Need to find the right data? Have a clear question and know how to locate quality data sources.
Things to consider
In a 2004 Science Daily News article, the National Science Foundation used the phrase “here there be data” to highlight the exploratory nature of traversing the “untamed” scientific data landscape. The use of that phrase harkens to older maps of the world where unexplored territories or areas on maps bore the warning ‘here, there be [insert mythical/fantastical creatures]’ to alert explorers to the dangers of the unknown. While the research data landscape is (slightly) less foreboding, there’s still an adventurous quality to looking for research data.
- And This is Why We Should Always Provide Our Data [PLOS ONE] http://blogs.plos.org/paleo/2013/01/25/and-this-is-why-we-should-always-provide-our-data/
- The patience of the data hunter: https://www.dataone.org/data-stories/patience-data-hunter
- Open data, authorship, and the early career scientist: http://ecologybits.com/index.php/2016/06/15/open-data-authorship-and-the-early-career-scientist/
1. Formulate a question
The data you find is only as good as the question you ask. Think of the age-old “who, what, where, when” criterion when putting together a question – specifying these elements helps to narrow the map of data available and can help direct where to look!
- WHO (population)
- WHAT (subject, discipline)
- WHERE (location, place)
- WHEN (longitudinal, snapshot)
This page from Michigan State University Libraries’ “How to find data & statistics” guide does a great job of further articulating these key elements to forming a question and putting together a data search strategy.
2. Locate data source(s)
After you’ve identified the question, then you can begin the scavenger hunt that is locating relevant source(s) of research data. One way to find data is to think about what organization, government, industry, discipline, etc., might gather and/or disseminate data relevant to your question.
Below are some good suggestions. You might also want to check out the UO Libraries guide to locating data.
- If you’re looking for general, multidisciplinary data sets – check out sources like ICPSR (Inter-university Consortium for Political and Social Research) or Amazon Public Datasets. Lists of open data repositories, such as Open Access Data Repositories, can help point to more discipline specific data sets.
- There are an increasing number of city or state-wide data portals – some examples: New York City, Hawaii, and Illinois – that provide access to regional data on everything from traffic patterns to restaurant inspection results.

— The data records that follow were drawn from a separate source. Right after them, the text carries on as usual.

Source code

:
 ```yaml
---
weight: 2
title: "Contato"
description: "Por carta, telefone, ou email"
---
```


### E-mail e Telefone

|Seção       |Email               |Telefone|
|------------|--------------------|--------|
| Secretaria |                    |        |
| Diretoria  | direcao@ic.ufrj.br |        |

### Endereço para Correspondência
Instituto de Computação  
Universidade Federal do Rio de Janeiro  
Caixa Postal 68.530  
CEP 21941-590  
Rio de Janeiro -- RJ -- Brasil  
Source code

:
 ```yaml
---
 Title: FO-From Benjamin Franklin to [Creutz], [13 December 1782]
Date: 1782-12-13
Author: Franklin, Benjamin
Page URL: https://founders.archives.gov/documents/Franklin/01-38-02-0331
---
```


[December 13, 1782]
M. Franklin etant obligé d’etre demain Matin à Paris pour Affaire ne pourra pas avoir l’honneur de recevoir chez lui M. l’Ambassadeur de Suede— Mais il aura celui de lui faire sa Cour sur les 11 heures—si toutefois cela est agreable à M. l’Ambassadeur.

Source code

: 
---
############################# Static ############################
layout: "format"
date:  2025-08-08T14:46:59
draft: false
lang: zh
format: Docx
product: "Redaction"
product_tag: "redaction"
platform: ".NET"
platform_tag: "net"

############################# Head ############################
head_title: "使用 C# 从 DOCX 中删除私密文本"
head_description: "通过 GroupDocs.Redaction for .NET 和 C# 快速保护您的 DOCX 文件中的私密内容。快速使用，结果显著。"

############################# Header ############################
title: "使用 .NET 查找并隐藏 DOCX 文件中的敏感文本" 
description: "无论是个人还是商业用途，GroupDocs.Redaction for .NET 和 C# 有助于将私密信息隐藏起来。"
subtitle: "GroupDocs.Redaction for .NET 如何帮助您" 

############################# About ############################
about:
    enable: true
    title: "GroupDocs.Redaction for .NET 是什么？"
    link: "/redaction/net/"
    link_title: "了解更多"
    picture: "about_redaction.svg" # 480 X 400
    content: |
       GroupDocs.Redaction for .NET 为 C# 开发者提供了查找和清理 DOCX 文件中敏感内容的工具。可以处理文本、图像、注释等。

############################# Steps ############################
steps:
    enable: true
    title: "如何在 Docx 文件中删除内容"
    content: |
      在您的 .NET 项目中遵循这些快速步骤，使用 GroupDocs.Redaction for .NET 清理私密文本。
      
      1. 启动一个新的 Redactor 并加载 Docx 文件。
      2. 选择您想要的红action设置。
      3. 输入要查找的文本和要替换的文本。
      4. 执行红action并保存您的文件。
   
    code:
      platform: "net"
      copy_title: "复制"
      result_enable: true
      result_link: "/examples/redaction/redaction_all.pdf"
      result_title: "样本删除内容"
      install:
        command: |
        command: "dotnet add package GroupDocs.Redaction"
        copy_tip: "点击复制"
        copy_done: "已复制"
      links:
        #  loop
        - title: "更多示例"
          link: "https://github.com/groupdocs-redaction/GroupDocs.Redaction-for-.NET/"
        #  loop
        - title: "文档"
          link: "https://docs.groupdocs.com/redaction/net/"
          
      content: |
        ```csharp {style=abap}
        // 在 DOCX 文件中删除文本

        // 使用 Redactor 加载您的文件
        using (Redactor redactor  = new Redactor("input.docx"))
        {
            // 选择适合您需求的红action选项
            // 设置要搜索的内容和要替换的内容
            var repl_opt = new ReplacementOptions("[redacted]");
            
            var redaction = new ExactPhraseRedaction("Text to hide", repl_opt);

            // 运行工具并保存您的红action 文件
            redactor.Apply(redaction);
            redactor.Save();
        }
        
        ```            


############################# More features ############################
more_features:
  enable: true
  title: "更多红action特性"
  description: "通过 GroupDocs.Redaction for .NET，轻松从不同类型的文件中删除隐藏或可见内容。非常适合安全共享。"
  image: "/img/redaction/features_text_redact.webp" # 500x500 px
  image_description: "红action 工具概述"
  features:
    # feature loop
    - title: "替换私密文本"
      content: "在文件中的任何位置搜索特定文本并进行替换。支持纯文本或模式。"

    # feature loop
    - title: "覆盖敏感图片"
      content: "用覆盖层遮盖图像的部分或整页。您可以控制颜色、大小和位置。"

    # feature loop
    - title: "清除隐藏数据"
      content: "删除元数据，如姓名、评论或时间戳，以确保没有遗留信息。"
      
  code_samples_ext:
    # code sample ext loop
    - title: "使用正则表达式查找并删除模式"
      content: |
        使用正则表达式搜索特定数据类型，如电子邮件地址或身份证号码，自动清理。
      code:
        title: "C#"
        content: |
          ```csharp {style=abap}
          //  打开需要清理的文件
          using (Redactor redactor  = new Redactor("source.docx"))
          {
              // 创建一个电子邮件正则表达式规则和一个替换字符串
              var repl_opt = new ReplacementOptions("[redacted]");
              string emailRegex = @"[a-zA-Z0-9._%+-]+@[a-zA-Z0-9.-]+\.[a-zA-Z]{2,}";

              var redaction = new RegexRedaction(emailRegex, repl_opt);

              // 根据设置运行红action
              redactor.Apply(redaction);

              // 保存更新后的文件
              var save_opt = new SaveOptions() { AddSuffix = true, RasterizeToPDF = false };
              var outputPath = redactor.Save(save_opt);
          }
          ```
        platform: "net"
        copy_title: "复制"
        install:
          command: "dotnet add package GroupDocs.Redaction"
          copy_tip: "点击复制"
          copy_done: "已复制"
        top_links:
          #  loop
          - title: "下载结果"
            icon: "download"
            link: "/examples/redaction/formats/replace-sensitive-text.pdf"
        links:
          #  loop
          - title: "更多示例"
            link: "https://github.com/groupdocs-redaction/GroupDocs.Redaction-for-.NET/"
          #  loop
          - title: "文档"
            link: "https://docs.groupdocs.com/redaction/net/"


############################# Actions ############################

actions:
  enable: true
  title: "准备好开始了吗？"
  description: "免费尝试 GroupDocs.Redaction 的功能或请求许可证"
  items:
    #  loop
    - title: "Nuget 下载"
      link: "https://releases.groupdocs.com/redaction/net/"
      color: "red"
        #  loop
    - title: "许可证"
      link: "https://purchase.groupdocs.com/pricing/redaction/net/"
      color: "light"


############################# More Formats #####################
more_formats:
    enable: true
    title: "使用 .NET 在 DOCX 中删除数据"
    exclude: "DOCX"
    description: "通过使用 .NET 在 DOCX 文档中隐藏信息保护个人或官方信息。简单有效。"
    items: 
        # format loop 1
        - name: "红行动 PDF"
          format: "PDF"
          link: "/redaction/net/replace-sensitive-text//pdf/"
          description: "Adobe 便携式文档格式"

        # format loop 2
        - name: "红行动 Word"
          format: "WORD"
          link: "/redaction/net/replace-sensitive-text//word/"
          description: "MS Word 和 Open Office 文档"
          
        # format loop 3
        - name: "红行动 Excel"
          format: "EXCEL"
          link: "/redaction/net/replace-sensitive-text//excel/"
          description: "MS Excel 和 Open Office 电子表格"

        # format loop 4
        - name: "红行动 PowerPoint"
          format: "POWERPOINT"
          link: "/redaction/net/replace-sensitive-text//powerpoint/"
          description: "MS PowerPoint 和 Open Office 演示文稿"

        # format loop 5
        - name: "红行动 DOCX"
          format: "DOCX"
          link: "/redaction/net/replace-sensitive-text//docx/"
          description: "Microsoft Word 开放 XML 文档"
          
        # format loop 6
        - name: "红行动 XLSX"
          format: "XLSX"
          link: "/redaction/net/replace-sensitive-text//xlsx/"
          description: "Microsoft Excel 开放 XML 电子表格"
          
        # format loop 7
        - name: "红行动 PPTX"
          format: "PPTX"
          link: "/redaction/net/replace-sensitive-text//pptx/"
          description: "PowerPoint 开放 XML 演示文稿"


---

- At the federal level, several agencies and organizations provide access to nation-wide data sets like Data.gov, Census Bureau, Bureau of Labor Statistics, and Centers for Disease Control & Prevention.
- For international data, look to sites like UNdata and World Health Organization, that cover a variety of countries and topics.
- Science data tend to be distributed among a vast array of repositories, usually by specific discipline. See this page for some recommended repositories, or go to an Open Access Data Repositories list.
Check out this post from Nathan Yau, data viz whiz and creator of FlowingData — his post includes some of the sources listed above, but also highlights tips like scraping data from websites and using APIs to access data.
3. Cite accordingly
The ability to reuse data is only as good as its quality; the ability to find relevant data is only possible if it’s discoverable. As a producer of data, that means following many of the practices articulated in earlier posts. As a consumer of data, that means being a good citizen and citing your data sources.
In general, citing data follows the same template as any other citation — include pieces like author, title, year of publication, edition/version, persistent identifier (e.g., Digital Object Identifier, Uniform Resource Name). Check with your data source as well – they may provide guidance on how they want to be cited!
- What data sources are most relevant to my research?
- Are there relevant data sets generated or held locally that I have access to?
- What information do I need to retrace my steps back to these data (e.g., contact information, URLs, etc.)?